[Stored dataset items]
-=-=-

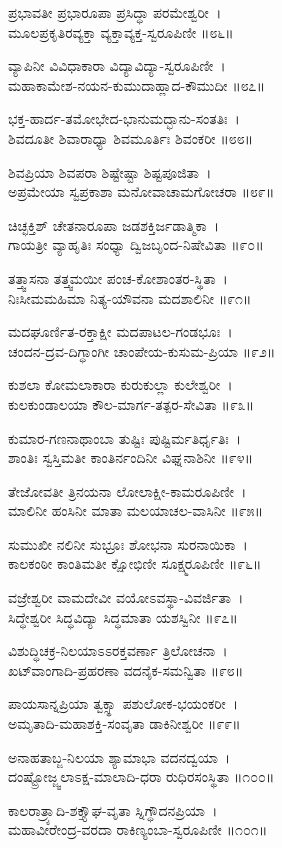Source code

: ಪ್ರಭಾವತೀ ಪ್ರಭಾರೂಪಾ ಪ್ರಸಿದ್ಧಾ ಪರಮೇಶ್ವರೀ~।\\
ಮೂಲಪ್ರಕೃತಿರವ್ಯಕ್ತಾ ವ್ಯಕ್ತಾವ್ಯಕ್ತ-ಸ್ವರೂಪಿಣೀ ॥೮೬॥

ವ್ಯಾಪಿನೀ  ವಿವಿಧಾಕಾರಾ ವಿದ್ಯಾವಿದ್ಯಾ-ಸ್ವರೂಪಿಣೀ~।\\
ಮಹಾಕಾಮೇಶ-ನಯನ-ಕುಮುದಾಹ್ಲಾದ-ಕೌಮುದೀ ॥೮೭॥

ಭಕ್ತ-ಹಾರ್ದ-ತಮೋಭೇದ-ಭಾನುಮದ್ಭಾನು-ಸಂತತಿಃ~।\\
ಶಿವದೂತೀ ಶಿವಾರಾಧ್ಯಾ ಶಿವಮೂರ್ತಿಃ ಶಿವಂಕರೀ ॥೮೮॥

ಶಿವಪ್ರಿಯಾ ಶಿವಪರಾ ಶಿಷ್ಟೇಷ್ಟಾ ಶಿಷ್ಟಪೂಜಿತಾ~।\\
ಅಪ್ರಮೇಯಾ ಸ್ವಪ್ರಕಾಶಾ ಮನೋವಾಚಾಮಗೋಚರಾ ॥೮೯॥

ಚಿಚ್ಛಕ್ತಿಶ್ ಚೇತನಾರೂಪಾ ಜಡಶಕ್ತಿರ್ಜಡಾತ್ಮಿಕಾ~।\\
ಗಾಯತ್ರೀ ವ್ಯಾಹೃತಿಃ ಸಂಧ್ಯಾ ದ್ವಿಜಬೃಂದ-ನಿಷೇವಿತಾ ॥೯೦॥

ತತ್ತ್ವಾಸನಾ ತತ್ತ್ವಮಯೀ ಪಂಚ-ಕೋಶಾಂತರ-ಸ್ಥಿತಾ~।\\
ನಿಃಸೀಮಮಹಿಮಾ ನಿತ್ಯ-ಯೌವನಾ ಮದಶಾಲಿನೀ ॥೯೧॥

ಮದಘೂರ್ಣಿತ-ರಕ್ತಾಕ್ಷೀ ಮದಪಾಟಲ-ಗಂಡಭೂಃ~।\\
ಚಂದನ-ದ್ರವ-ದಿಗ್ಧಾಂಗೀ ಚಾಂಪೇಯ-ಕುಸುಮ-ಪ್ರಿಯಾ ॥೯೨॥

ಕುಶಲಾ ಕೋಮಲಾಕಾರಾ ಕುರುಕುಲ್ಲಾ ಕುಲೇಶ್ವರೀ~।\\
ಕುಲಕುಂಡಾಲಯಾ ಕೌಲ-ಮಾರ್ಗ-ತತ್ಪರ-ಸೇವಿತಾ ॥೯೩॥

ಕುಮಾರ-ಗಣನಾಥಾಂಬಾ ತುಷ್ಟಿಃ ಪುಷ್ಟಿರ್ಮತಿರ್ಧೃತಿಃ~।\\
ಶಾಂತಿಃ ಸ್ವಸ್ತಿಮತೀ ಕಾಂತಿರ್ನಂದಿನೀ ವಿಘ್ನನಾಶಿನೀ ॥೯೪॥

ತೇಜೋವತೀ ತ್ರಿನಯನಾ ಲೋಲಾಕ್ಷೀ-ಕಾಮರೂಪಿಣೀ~।\\
ಮಾಲಿನೀ ಹಂಸಿನೀ ಮಾತಾ ಮಲಯಾಚಲ-ವಾಸಿನೀ ॥೯೫॥

ಸುಮುಖೀ ನಲಿನೀ ಸುಭ್ರೂಃ ಶೋಭನಾ ಸುರನಾಯಿಕಾ~।\\
ಕಾಲಕಂಠೀ ಕಾಂತಿಮತೀ ಕ್ಷೋಭಿಣೀ ಸೂಕ್ಷ್ಮರೂಪಿಣೀ ॥೯೬॥

ವಜ್ರೇಶ್ವರೀ ವಾಮದೇವೀ ವಯೋಽವಸ್ಥಾ-ವಿವರ್ಜಿತಾ~।\\
ಸಿದ್ಧೇಶ್ವರೀ ಸಿದ್ಧವಿದ್ಯಾ ಸಿದ್ಧಮಾತಾ ಯಶಸ್ವಿನೀ ॥೯೭॥

ವಿಶುದ್ಧಿಚಕ್ರ-ನಿಲಯಾಽಽರಕ್ತವರ್ಣಾ ತ್ರಿಲೋಚನಾ~।\\
ಖಟ್‍ವಾಂಗಾದಿ-ಪ್ರಹರಣಾ ವದನೈಕ-ಸಮನ್ವಿತಾ ॥೯೮॥

ಪಾಯಸಾನ್ನಪ್ರಿಯಾ ತ್ವಕ್ಸ್ಥಾ ಪಶುಲೋಕ-ಭಯಂಕರೀ~।\\
ಅಮೃತಾದಿ-ಮಹಾಶಕ್ತಿ-ಸಂವೃತಾ ಡಾಕಿನೀಶ್ವರೀ ॥೯೯॥

ಅನಾಹತಾಬ್ಜ-ನಿಲಯಾ ಶ್ಯಾಮಾಭಾ ವದನದ್ವಯಾ~।\\
ದಂಷ್ಟ್ರೋಜ್ಜ್ವಲಾಽಕ್ಷ-ಮಾಲಾದಿ-ಧರಾ ರುಧಿರಸಂಸ್ಥಿತಾ ॥೧೦೦॥

ಕಾಲರಾತ್ರ್ಯಾದಿ-ಶಕ್ತ್ಯೌಘ-ವೃತಾ ಸ್ನಿಗ್ಧೌದನಪ್ರಿಯಾ~।\\
ಮಹಾವೀರೇಂದ್ರ-ವರದಾ ರಾಕಿಣ್ಯಂಬಾ-ಸ್ವರೂಪಿಣೀ ॥೧೦೧॥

-=-=-

_TASK PROMPT_: Nothing but the pictures should be left out when the records are retyped exactly.

_RESULT OF THIS EXERCISE_:
Source code

: ಪ್ರಭಾವತೀ ಪ್ರಭಾರೂಪಾ ಪ್ರಸಿದ್ಧಾ ಪರಮೇಶ್ವರೀ~।\\
ಮೂಲಪ್ರಕೃತಿರವ್ಯಕ್ತಾ ವ್ಯಕ್ತಾವ್ಯಕ್ತ-ಸ್ವರೂಪಿಣೀ ॥೮೬॥

ವ್ಯಾಪಿನೀ  ವಿವಿಧಾಕಾರಾ ವಿದ್ಯಾವಿದ್ಯಾ-ಸ್ವರೂಪಿಣೀ~।\\
ಮಹಾಕಾಮೇಶ-ನಯನ-ಕುಮುದಾಹ್ಲಾದ-ಕೌಮುದೀ ॥೮೭॥

ಭಕ್ತ-ಹಾರ್ದ-ತಮೋಭೇದ-ಭಾನುಮದ್ಭಾನು-ಸಂತತಿಃ~।\\
ಶಿವದೂತೀ ಶಿವಾರಾಧ್ಯಾ ಶಿವಮೂರ್ತಿಃ ಶಿವಂಕರೀ ॥೮೮॥

ಶಿವಪ್ರಿಯಾ ಶಿವಪರಾ ಶಿಷ್ಟೇಷ್ಟಾ ಶಿಷ್ಟಪೂಜಿತಾ~।\\
ಅಪ್ರಮೇಯಾ ಸ್ವಪ್ರಕಾಶಾ ಮನೋವಾಚಾಮಗೋಚರಾ ॥೮೯॥

ಚಿಚ್ಛಕ್ತಿಶ್ ಚೇತನಾರೂಪಾ ಜಡಶಕ್ತಿರ್ಜಡಾತ್ಮಿಕಾ~।\\
ಗಾಯತ್ರೀ ವ್ಯಾಹೃತಿಃ ಸಂಧ್ಯಾ ದ್ವಿಜಬೃಂದ-ನಿಷೇವಿತಾ ॥೯೦॥

ತತ್ತ್ವಾಸನಾ ತತ್ತ್ವಮಯೀ ಪಂಚ-ಕೋಶಾಂತರ-ಸ್ಥಿತಾ~।\\
ನಿಃಸೀಮಮಹಿಮಾ ನಿತ್ಯ-ಯೌವನಾ ಮದಶಾಲಿನೀ ॥೯೧॥

ಮದಘೂರ್ಣಿತ-ರಕ್ತಾಕ್ಷೀ ಮದಪಾಟಲ-ಗಂಡಭೂಃ~।\\
ಚಂದನ-ದ್ರವ-ದಿಗ್ಧಾಂಗೀ ಚಾಂಪೇಯ-ಕುಸುಮ-ಪ್ರಿಯಾ ॥೯೨॥

ಕುಶಲಾ ಕೋಮಲಾಕಾರಾ ಕುರುಕುಲ್ಲಾ ಕುಲೇಶ್ವರೀ~।\\
ಕುಲಕುಂಡಾಲಯಾ ಕೌಲ-ಮಾರ್ಗ-ತತ್ಪರ-ಸೇವಿತಾ ॥೯೩॥

ಕುಮಾರ-ಗಣನಾಥಾಂಬಾ ತುಷ್ಟಿಃ ಪುಷ್ಟಿರ್ಮತಿರ್ಧೃತಿಃ~।\\
ಶಾಂತಿಃ ಸ್ವಸ್ತಿಮತೀ ಕಾಂತಿರ್ನಂದಿನೀ ವಿಘ್ನನಾಶಿನೀ ॥೯೪॥

ತೇಜೋವತೀ ತ್ರಿನಯನಾ ಲೋಲಾಕ್ಷೀ-ಕಾಮರೂಪಿಣೀ~।\\
ಮಾಲಿನೀ ಹಂಸಿನೀ ಮಾತಾ ಮಲಯಾಚಲ-ವಾಸಿನೀ ॥೯೫॥

ಸುಮುಖೀ ನಲಿನೀ ಸುಭ್ರೂಃ ಶೋಭನಾ ಸುರನಾಯಿಕಾ~।\\
ಕಾಲಕಂಠೀ ಕಾಂತಿಮತೀ ಕ್ಷೋಭಿಣೀ ಸೂಕ್ಷ್ಮರೂಪಿಣೀ ॥೯೬॥

ವಜ್ರೇಶ್ವರೀ ವಾಮದೇವೀ ವಯೋಽವಸ್ಥಾ-ವಿವರ್ಜಿತಾ~।\\
ಸಿದ್ಧೇಶ್ವರೀ ಸಿದ್ಧವಿದ್ಯಾ ಸಿದ್ಧಮಾತಾ ಯಶಸ್ವಿನೀ ॥೯೭॥

ವಿಶುದ್ಧಿಚಕ್ರ-ನಿಲಯಾಽಽರಕ್ತವರ್ಣಾ ತ್ರಿಲೋಚನಾ~।\\
ಖಟ್‍ವಾಂಗಾದಿ-ಪ್ರಹರಣಾ ವದನೈಕ-ಸಮನ್ವಿತಾ ॥೯೮॥

ಪಾಯಸಾನ್ನಪ್ರಿಯಾ ತ್ವಕ್ಸ್ಥಾ ಪಶುಲೋಕ-ಭಯಂಕರೀ~।\\
ಅಮೃತಾದಿ-ಮಹಾಶಕ್ತಿ-ಸಂವೃತಾ ಡಾಕಿನೀಶ್ವರೀ ॥೯೯॥

ಅನಾಹತಾಬ್ಜ-ನಿಲಯಾ ಶ್ಯಾಮಾಭಾ ವದನದ್ವಯಾ~।\\
ದಂಷ್ಟ್ರೋಜ್ಜ್ವಲಾಽಕ್ಷ-ಮಾಲಾದಿ-ಧರಾ ರುಧಿರಸಂಸ್ಥಿತಾ ॥೧೦೦॥

ಕಾಲರಾತ್ರ್ಯಾದಿ-ಶಕ್ತ್ಯೌಘ-ವೃತಾ ಸ್ನಿಗ್ಧೌದನಪ್ರಿಯಾ~।\\
ಮಹಾವೀರೇಂದ್ರ-ವರದಾ ರಾಕಿಣ್ಯಂಬಾ-ಸ್ವರೂಪಿಣೀ ॥೧೦೧॥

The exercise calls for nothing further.